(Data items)
☆ ☆ ☆ ☆ ☆ ☆ ☆

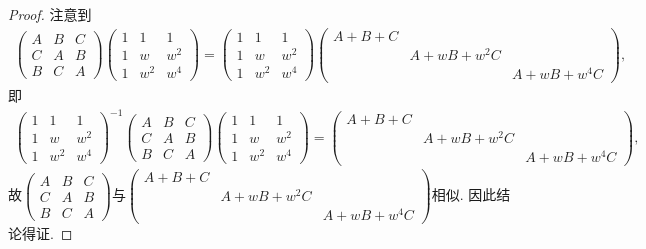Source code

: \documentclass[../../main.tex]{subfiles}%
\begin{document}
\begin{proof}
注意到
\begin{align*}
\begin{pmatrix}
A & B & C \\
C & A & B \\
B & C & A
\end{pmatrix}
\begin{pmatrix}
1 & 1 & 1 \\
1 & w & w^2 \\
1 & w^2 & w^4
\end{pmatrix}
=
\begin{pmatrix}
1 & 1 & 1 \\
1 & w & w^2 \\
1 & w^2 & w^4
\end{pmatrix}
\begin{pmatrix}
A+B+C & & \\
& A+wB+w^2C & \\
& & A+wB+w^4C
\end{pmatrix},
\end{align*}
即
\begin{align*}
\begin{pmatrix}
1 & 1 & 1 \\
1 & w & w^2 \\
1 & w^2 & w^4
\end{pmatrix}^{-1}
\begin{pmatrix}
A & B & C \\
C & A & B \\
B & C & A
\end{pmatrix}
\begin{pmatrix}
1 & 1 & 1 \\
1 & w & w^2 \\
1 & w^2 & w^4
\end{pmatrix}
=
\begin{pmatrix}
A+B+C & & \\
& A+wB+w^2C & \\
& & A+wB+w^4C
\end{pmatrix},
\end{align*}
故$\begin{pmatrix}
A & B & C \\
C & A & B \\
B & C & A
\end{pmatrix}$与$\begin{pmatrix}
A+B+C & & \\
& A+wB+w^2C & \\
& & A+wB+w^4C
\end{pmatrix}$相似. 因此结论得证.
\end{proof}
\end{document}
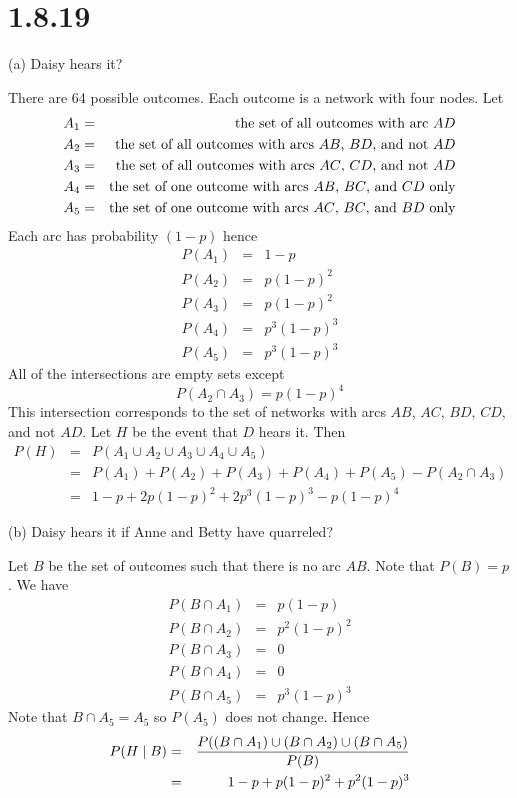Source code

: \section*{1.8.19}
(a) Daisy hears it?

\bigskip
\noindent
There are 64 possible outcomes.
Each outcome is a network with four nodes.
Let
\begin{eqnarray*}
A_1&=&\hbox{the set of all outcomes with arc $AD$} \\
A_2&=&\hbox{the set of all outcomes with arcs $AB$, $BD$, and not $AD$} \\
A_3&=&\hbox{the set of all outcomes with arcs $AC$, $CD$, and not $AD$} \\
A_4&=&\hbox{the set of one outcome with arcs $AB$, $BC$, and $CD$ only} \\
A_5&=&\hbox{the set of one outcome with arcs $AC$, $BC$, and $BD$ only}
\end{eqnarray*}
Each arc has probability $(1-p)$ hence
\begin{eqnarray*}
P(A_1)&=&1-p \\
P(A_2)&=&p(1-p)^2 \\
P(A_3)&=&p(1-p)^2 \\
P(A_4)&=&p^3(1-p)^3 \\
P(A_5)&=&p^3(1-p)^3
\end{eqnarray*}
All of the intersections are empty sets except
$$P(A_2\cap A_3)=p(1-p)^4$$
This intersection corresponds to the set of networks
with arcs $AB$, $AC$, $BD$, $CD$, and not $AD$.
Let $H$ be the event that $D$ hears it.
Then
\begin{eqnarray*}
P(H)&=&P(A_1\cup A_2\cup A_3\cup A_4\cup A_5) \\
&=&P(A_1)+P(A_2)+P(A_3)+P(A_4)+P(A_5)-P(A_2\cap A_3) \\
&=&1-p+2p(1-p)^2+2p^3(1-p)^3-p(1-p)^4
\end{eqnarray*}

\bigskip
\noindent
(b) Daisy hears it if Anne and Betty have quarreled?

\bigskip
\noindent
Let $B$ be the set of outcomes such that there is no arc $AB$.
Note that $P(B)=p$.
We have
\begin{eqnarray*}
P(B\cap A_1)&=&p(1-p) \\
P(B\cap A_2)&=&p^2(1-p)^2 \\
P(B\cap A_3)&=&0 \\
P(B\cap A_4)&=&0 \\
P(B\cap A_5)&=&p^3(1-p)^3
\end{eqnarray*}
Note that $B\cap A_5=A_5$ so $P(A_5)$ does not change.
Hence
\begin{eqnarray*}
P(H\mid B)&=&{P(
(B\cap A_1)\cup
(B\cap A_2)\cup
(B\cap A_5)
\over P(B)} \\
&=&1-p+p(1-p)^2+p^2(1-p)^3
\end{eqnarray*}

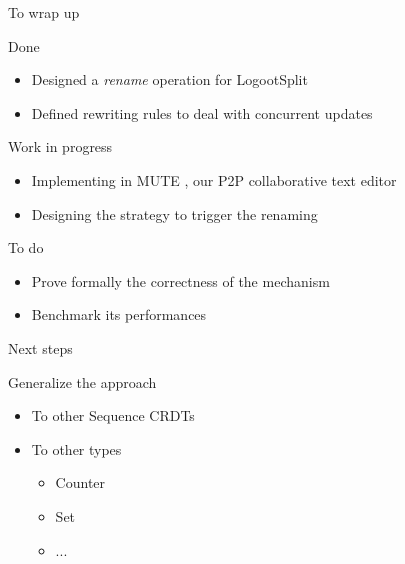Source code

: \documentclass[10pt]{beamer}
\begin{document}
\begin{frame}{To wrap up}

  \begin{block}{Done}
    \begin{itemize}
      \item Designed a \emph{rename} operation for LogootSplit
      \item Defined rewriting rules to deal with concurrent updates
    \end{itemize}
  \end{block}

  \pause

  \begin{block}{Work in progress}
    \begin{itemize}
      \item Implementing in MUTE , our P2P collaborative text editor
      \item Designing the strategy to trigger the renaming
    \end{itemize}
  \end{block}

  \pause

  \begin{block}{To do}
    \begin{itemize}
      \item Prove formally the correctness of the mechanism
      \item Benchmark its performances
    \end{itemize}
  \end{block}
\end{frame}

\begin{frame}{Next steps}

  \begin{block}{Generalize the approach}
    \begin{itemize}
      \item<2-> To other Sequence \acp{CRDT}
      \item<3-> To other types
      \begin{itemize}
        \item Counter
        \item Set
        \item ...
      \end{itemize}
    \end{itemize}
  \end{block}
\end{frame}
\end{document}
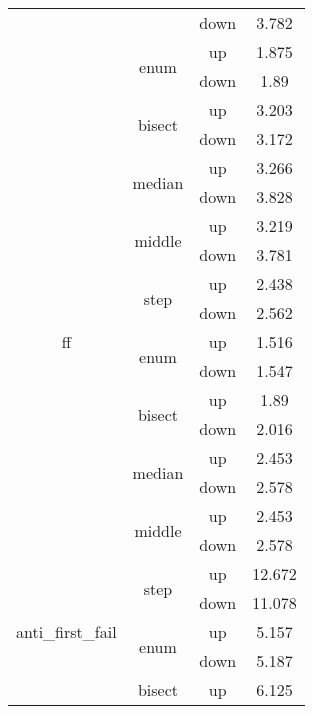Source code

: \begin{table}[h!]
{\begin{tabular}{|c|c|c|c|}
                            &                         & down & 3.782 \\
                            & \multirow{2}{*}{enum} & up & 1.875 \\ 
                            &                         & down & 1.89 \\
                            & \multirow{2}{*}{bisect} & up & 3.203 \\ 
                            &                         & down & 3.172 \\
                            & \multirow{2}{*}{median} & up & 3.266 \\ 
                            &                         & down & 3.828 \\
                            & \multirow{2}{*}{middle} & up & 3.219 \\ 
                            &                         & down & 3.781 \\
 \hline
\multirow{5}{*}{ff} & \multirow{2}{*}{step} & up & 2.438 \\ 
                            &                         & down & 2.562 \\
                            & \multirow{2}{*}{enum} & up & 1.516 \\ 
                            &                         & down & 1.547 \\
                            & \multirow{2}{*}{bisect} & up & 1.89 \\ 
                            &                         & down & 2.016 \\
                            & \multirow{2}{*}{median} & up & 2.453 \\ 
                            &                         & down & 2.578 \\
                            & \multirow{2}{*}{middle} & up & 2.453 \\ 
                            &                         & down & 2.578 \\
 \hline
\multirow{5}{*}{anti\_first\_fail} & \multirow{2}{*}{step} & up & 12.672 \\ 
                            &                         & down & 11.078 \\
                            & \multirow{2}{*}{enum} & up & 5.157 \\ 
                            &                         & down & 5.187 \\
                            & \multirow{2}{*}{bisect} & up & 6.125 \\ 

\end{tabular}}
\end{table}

☆ ☆ ☆ ☆ ☆ ☆ ☆

## YOUR OBJECTIVE
Wherever a line in the entries holds "down", copy that line.

## REPLY TO THE EXERCISE
                            &                         & down & 3.782 \\
                            &                         & down & 1.89 \\
                            &                         & down & 3.172 \\
                            &                         & down & 3.828 \\
                            &                         & down & 3.781 \\
                            &                         & down & 2.562 \\
                            &                         & down & 1.547 \\
                            &                         & down & 2.016 \\
                            &                         & down & 2.578 \\
                            &                         & down & 2.578 \\
                            &                         & down & 11.078 \\
                            &                         & down & 5.187 \\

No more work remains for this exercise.